--- EXCERPTED DATA Enclosed Below ---

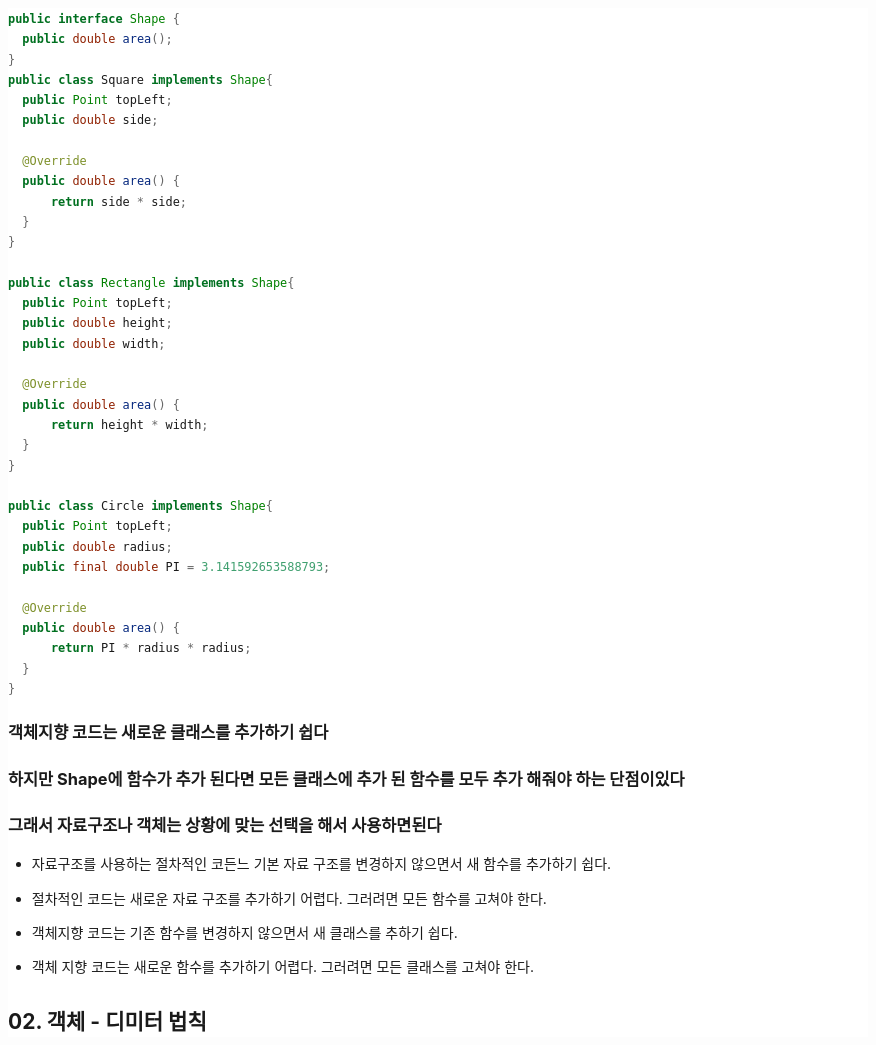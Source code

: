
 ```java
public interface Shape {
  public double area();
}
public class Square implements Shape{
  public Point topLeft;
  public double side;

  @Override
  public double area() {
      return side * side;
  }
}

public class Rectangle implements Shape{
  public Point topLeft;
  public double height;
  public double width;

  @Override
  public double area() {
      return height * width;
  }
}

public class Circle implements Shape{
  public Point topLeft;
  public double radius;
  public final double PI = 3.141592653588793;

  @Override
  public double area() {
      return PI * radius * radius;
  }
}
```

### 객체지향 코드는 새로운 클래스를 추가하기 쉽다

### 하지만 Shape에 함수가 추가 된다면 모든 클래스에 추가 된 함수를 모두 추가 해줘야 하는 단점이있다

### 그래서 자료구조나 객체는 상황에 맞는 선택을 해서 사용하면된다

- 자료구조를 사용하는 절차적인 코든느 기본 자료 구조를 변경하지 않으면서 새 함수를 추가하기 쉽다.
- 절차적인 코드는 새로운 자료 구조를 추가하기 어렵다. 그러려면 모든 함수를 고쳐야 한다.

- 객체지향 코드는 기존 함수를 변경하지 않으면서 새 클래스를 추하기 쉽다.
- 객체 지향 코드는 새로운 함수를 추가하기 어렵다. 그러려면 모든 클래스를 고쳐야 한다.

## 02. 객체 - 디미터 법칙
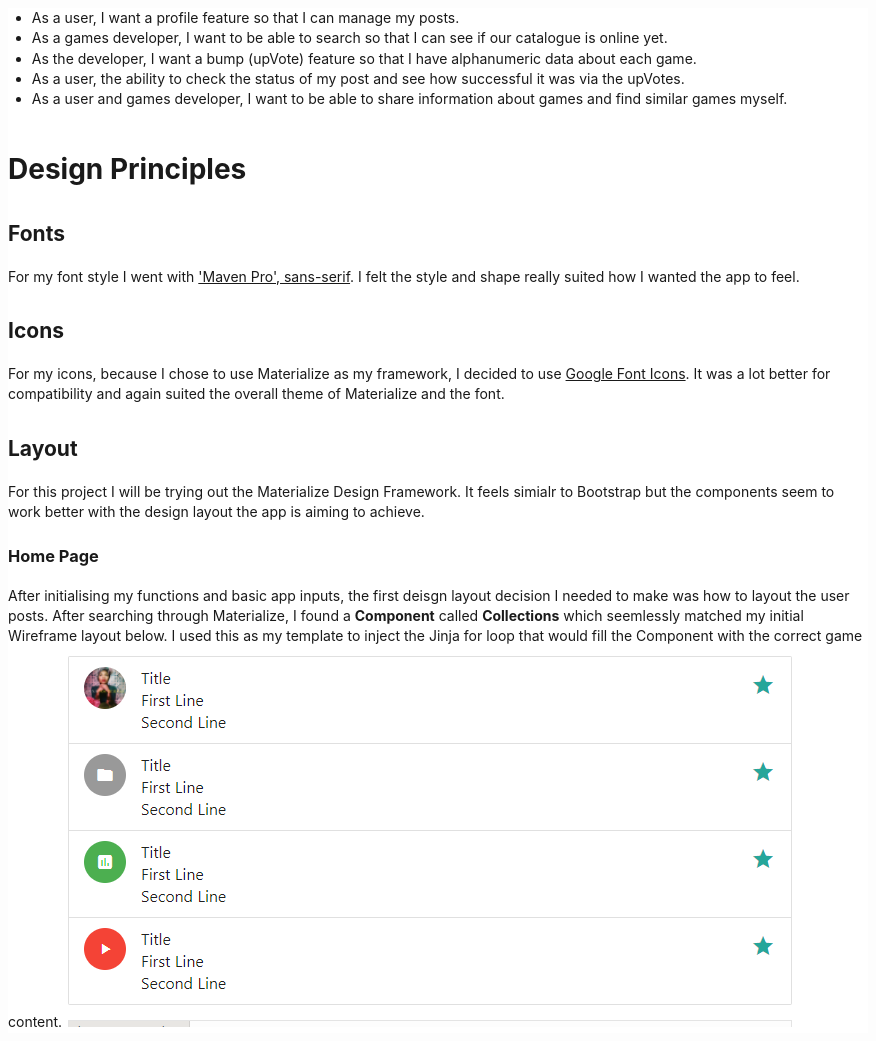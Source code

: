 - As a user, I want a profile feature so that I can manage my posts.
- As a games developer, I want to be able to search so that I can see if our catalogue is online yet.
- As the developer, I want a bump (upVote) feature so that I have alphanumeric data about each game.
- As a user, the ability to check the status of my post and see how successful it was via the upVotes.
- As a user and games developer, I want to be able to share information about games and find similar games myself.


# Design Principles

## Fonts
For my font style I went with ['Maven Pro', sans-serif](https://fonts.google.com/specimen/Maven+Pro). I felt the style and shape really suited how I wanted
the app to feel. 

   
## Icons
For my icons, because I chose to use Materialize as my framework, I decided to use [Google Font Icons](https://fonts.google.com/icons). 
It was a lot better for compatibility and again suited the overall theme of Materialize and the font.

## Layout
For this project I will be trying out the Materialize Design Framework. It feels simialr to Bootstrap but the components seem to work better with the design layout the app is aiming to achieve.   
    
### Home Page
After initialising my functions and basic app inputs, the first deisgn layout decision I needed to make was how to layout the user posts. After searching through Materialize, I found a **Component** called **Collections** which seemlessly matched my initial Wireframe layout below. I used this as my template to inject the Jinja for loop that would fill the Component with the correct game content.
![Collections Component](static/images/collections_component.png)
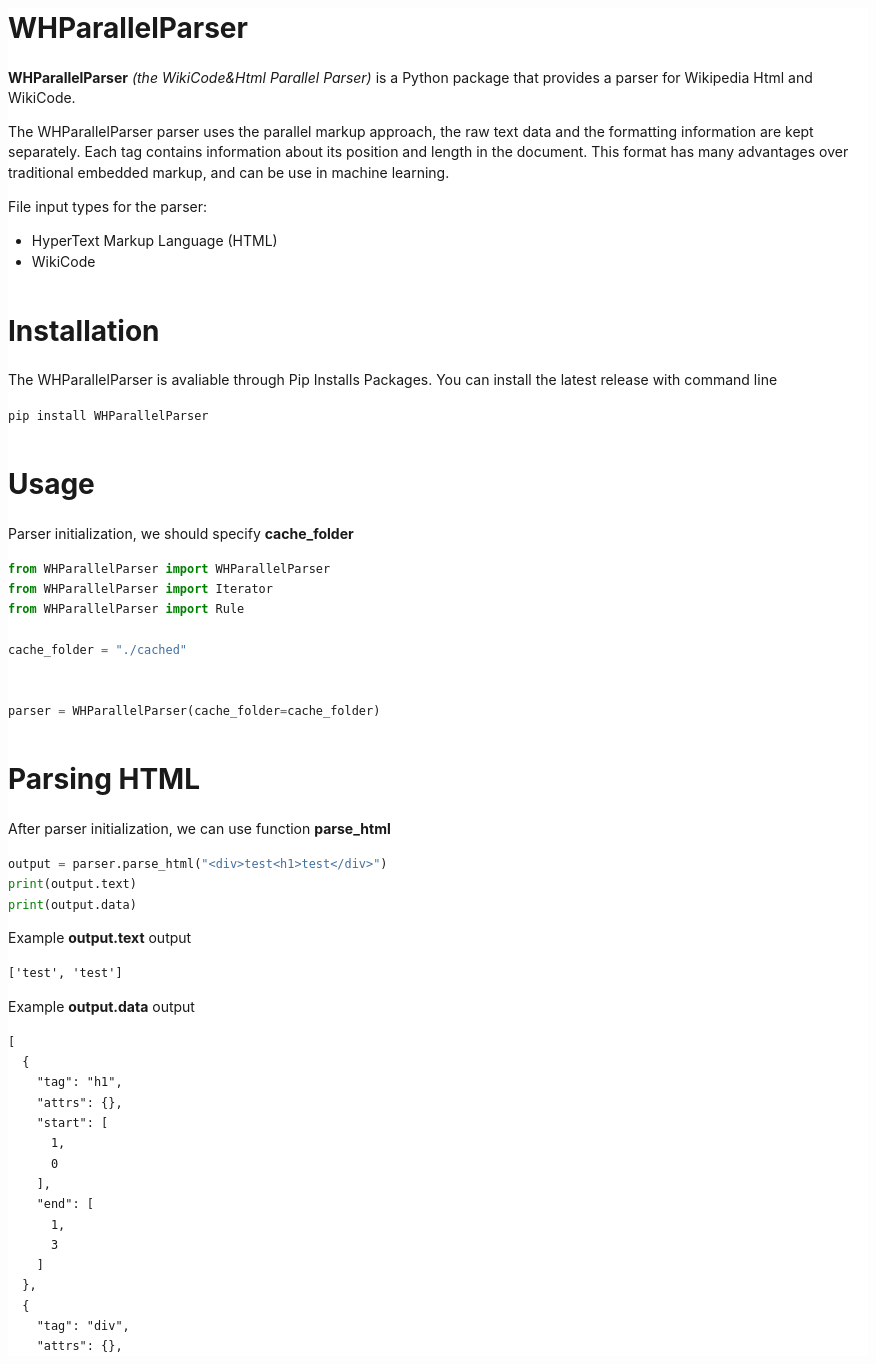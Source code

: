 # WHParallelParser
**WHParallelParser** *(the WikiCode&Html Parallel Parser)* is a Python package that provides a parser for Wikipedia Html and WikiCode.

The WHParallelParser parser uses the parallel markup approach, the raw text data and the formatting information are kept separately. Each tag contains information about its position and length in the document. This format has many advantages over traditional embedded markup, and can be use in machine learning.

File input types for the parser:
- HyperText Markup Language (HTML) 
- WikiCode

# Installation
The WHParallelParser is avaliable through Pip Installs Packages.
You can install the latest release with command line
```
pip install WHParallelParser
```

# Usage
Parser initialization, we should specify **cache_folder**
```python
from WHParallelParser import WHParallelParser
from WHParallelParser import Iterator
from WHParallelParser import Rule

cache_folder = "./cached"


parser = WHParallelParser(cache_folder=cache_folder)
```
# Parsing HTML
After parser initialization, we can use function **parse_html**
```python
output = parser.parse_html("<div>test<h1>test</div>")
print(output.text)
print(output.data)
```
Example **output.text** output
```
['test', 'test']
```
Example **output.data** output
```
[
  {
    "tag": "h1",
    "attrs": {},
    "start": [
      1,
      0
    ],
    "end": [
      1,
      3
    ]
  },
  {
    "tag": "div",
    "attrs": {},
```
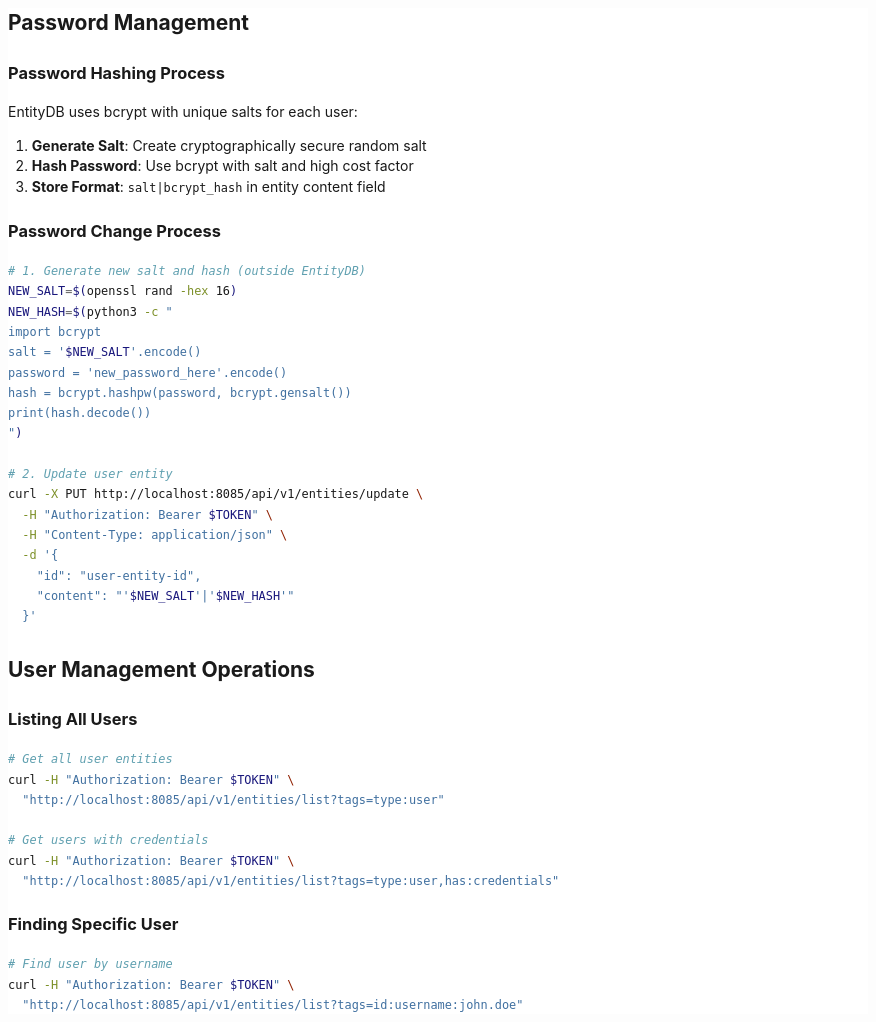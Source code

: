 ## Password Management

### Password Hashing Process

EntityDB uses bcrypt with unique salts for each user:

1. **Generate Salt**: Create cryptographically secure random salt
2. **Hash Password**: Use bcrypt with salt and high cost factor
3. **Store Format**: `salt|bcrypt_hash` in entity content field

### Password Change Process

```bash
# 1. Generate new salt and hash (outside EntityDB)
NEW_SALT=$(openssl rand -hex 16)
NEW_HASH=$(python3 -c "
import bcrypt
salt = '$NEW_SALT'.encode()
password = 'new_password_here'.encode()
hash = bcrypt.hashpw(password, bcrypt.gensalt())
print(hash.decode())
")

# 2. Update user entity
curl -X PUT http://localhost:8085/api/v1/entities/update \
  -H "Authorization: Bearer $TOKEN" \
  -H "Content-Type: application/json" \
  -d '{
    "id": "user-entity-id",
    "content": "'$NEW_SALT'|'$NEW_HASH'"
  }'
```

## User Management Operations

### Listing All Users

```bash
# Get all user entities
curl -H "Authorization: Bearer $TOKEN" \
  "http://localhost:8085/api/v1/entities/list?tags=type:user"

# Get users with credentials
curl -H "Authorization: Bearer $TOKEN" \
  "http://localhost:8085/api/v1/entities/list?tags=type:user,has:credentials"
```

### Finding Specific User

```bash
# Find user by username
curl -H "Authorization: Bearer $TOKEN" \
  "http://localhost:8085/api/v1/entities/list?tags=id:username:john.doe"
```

--- End of Enclosed EXCERPTED DATA ---

Find out how many lines in the data above hold the word "from". Write only the number.

◆ TASK RESULT ◆
3